Дмитрий Эммануилович Шноль родился в 1966 году в Москве, с 1990 года работает учителем математики в школе, женат, отец троих детей, автор книги стихов «Савельич и ласточка».
Каждый нес память о своем унижении и насилии над другими
— Дмитрий Эммануилович, что в первую очередь повлияло на ваш выбор профессии?
— Одна из главных причин — армия, то, что я там увидел. Служил я под Одессой в зенитной артиллерии. Дедовщина у нас была не такая жестокая, как, например, в соседнем танковом полку. Там молодой солдат, стоя в карауле, застрелил двух дедов — довели его своими издевательствами (с такого же эпизода начинается прекрасная «Баллада о пилотке» моего друга Константина Гадаева, мы с ним служили в одно время, но в разных местах).

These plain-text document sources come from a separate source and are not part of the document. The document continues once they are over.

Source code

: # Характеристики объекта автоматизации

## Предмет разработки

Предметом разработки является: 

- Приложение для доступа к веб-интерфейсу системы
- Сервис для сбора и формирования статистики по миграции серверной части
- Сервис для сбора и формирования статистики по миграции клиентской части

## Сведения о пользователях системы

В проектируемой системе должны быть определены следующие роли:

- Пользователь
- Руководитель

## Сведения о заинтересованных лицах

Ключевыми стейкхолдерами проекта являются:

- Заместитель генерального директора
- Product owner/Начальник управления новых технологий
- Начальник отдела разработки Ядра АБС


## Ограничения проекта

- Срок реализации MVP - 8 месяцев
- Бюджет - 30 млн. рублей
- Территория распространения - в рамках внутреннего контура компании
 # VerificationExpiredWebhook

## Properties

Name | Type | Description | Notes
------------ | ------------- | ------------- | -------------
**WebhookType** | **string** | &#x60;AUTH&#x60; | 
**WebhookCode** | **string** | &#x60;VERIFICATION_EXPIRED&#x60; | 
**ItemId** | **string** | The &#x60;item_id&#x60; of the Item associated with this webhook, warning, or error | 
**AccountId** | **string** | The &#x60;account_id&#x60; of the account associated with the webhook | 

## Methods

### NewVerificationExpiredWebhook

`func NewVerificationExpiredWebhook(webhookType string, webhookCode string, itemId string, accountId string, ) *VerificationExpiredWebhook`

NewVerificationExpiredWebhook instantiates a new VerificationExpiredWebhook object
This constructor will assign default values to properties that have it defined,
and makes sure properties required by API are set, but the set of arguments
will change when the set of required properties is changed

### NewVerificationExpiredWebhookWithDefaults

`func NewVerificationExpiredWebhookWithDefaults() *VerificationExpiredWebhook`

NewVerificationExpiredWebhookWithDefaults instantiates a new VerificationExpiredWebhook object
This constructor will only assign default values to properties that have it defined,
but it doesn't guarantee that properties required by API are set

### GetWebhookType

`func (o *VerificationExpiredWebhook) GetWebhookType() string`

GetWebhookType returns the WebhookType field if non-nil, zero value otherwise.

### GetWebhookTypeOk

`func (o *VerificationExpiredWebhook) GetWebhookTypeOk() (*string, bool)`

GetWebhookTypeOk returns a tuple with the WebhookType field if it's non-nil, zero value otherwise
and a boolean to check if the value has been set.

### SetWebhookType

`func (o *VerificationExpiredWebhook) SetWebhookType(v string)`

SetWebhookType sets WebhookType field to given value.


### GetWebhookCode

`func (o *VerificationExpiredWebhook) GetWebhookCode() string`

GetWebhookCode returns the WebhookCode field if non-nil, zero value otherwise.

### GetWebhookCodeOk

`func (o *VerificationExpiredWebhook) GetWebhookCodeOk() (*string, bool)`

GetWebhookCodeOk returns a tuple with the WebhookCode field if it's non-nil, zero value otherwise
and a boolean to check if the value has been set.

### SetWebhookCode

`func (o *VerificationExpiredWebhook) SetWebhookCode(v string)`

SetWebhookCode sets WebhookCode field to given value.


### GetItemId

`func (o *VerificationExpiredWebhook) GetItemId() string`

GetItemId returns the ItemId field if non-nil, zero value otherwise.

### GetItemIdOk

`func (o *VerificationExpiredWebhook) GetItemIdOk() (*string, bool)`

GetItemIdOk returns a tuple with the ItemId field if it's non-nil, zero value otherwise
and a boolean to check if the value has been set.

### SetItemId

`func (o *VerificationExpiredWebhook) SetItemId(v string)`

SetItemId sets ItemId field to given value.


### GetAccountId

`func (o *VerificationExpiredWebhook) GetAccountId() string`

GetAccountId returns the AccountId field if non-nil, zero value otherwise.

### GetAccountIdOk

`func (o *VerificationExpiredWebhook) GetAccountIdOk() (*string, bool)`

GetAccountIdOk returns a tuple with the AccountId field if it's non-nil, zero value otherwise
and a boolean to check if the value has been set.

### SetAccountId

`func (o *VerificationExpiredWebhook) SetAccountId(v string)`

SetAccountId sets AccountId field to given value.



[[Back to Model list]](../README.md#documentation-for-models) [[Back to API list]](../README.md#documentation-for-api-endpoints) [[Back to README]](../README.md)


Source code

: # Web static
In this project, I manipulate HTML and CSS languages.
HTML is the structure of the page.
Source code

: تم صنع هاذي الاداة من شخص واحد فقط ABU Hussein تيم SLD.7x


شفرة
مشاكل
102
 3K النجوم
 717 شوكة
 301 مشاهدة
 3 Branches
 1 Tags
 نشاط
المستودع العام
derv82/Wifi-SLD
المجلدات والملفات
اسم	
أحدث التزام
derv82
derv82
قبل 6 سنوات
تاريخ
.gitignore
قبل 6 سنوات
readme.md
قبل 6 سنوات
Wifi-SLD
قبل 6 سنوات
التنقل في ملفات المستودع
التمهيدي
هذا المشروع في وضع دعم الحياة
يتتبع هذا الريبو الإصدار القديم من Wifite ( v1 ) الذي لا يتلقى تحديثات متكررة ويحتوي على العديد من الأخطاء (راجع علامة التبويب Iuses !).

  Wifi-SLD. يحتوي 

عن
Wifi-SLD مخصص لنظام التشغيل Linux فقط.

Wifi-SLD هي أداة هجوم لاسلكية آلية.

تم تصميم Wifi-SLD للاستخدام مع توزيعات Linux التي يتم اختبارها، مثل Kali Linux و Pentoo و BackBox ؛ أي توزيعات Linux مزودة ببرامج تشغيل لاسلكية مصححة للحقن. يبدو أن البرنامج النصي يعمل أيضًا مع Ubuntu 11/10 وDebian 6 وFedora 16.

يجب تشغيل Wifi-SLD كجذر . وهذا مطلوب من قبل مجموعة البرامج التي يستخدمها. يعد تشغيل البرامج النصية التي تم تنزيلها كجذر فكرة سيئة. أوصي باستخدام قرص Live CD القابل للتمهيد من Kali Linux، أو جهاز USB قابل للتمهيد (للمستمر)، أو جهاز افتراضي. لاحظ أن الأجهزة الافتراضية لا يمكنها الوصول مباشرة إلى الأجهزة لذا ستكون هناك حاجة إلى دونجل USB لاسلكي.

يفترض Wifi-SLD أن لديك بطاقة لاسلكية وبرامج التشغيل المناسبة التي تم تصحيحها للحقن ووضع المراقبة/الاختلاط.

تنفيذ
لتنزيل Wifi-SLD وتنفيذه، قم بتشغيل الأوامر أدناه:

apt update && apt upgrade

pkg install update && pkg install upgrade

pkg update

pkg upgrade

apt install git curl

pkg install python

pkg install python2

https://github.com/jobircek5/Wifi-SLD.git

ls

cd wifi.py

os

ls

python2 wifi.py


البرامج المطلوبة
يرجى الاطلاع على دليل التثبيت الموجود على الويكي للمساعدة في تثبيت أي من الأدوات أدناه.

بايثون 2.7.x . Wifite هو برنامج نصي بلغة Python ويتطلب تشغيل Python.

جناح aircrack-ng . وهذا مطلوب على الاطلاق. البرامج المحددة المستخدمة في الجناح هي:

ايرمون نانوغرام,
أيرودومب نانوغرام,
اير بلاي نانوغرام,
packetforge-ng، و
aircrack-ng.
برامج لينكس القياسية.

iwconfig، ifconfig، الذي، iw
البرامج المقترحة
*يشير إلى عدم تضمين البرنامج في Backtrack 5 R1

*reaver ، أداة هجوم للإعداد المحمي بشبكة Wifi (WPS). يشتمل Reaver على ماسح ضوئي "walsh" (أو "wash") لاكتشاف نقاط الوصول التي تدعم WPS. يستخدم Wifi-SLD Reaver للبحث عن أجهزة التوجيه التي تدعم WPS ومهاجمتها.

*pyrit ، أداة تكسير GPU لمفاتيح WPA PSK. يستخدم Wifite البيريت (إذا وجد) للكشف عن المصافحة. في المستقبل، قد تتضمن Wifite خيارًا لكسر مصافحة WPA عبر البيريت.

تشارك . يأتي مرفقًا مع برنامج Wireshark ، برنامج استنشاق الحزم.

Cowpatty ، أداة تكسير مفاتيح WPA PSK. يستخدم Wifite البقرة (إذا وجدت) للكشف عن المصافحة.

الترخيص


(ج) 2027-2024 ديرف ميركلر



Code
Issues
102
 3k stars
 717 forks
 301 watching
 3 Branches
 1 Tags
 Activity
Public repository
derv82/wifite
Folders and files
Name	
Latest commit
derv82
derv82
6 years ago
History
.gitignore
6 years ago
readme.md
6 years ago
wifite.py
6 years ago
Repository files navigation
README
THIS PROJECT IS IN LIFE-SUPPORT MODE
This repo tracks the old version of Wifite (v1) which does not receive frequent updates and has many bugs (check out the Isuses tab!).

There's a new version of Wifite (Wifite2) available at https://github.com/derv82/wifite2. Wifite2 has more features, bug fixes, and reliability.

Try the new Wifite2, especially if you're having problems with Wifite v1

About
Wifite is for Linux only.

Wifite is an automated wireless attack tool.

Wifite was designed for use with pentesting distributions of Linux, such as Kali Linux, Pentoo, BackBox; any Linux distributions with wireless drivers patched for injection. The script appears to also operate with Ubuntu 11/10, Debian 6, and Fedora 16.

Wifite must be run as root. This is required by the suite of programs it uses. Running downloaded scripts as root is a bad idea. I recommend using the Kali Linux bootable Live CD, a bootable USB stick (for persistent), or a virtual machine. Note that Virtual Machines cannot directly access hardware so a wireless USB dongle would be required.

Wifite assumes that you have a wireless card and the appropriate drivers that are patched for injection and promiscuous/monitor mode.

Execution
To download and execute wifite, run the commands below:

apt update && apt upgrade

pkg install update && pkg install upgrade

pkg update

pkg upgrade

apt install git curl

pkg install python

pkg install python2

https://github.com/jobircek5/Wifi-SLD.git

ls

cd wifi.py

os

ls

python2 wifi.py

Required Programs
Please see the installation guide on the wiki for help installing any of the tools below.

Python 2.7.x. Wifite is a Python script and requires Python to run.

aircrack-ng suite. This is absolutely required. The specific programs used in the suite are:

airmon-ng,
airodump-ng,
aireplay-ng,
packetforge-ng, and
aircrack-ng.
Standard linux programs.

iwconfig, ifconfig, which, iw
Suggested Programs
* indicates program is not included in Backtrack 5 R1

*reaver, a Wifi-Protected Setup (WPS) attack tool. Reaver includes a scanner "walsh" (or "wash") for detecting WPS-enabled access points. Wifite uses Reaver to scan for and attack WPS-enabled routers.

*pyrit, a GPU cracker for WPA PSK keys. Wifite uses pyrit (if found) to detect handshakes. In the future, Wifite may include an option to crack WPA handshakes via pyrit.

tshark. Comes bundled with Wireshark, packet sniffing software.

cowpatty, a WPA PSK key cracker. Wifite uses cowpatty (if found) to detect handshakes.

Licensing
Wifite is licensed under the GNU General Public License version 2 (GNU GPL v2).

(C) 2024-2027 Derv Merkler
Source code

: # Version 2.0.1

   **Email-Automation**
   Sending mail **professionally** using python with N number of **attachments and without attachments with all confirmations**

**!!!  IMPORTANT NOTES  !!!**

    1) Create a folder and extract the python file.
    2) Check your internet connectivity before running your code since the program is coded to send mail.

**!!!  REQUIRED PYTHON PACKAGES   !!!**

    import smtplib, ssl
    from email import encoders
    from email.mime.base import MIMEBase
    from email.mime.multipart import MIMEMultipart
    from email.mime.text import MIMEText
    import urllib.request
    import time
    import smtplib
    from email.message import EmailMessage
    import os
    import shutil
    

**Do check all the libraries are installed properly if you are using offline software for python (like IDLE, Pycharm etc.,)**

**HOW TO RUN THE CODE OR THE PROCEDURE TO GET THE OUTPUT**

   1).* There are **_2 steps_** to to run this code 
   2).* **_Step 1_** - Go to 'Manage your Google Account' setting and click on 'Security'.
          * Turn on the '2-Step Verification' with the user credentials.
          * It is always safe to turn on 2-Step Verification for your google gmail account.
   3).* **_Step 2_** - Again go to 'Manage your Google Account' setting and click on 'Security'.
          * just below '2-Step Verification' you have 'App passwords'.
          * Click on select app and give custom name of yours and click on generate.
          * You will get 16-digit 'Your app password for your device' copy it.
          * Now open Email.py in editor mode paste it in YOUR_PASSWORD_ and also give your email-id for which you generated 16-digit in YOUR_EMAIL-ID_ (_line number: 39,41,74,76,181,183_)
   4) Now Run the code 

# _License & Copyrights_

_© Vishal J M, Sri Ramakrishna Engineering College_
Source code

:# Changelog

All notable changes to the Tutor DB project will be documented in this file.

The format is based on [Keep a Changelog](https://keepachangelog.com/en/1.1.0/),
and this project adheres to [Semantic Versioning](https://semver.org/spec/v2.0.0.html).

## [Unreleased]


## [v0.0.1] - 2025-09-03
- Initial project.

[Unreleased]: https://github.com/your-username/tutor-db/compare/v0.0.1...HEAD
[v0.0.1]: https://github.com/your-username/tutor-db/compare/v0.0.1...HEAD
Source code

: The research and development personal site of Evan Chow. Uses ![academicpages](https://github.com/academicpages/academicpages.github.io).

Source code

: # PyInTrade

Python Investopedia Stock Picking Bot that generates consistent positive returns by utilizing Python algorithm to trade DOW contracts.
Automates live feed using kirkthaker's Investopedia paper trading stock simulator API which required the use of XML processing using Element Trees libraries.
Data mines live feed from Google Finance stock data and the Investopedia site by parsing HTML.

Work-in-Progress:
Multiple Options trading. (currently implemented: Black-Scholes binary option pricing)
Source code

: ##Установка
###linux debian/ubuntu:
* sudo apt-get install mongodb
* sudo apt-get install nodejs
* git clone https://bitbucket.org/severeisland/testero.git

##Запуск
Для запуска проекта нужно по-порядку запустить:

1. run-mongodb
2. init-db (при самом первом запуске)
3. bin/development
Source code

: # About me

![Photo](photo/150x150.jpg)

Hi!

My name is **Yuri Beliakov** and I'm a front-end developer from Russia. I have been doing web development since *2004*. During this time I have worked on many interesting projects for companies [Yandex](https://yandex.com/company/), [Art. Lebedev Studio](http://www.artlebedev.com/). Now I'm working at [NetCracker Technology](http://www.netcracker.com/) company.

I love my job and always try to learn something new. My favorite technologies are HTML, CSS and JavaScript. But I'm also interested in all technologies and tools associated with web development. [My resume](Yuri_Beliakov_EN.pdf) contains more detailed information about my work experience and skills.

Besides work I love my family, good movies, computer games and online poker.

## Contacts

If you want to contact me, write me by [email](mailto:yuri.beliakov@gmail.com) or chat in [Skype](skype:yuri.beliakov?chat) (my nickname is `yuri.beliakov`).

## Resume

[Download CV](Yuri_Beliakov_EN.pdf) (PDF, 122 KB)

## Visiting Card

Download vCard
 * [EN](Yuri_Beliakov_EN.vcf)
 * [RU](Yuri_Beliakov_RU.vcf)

В нашем полку до такого все-таки не доходило. Но были правила, по сути, тюремная кастовость — с какого срока что можно, кто что обязан делать и на что имеет право. Наш призыв — так получилось, что пришли только молодые сержанты из учебки — тоже пытались в нее встроить и частично встроили, но не на все условия мы соглашались. Бывало, что и били за непокорность, за «борзость», но в итоге мы частично себя отстояли.
Это же все был народ из советской школы, парни, которые читали советские книжки, вступали в пионеры, комсомол, говорили на линейках красивые слова. И вот они попадают в армию, и через неделю от этого ничего не остается — человек терпит зло и мечтает, что через год отыграется за свои сегодняшние унижения: будет с такой же, если не с большей жестокостью унижать солдат следующего призыва.
Меня поразило, как быстро слетают с советского молодого человека все естественные нормы общежития. Я увидел, что у людей, прошедших советскую школу или шире — воспитанных советской жизнью, нет никакого внутреннего стержня, им просто не на что опереться, чтобы защитить свое достоинство.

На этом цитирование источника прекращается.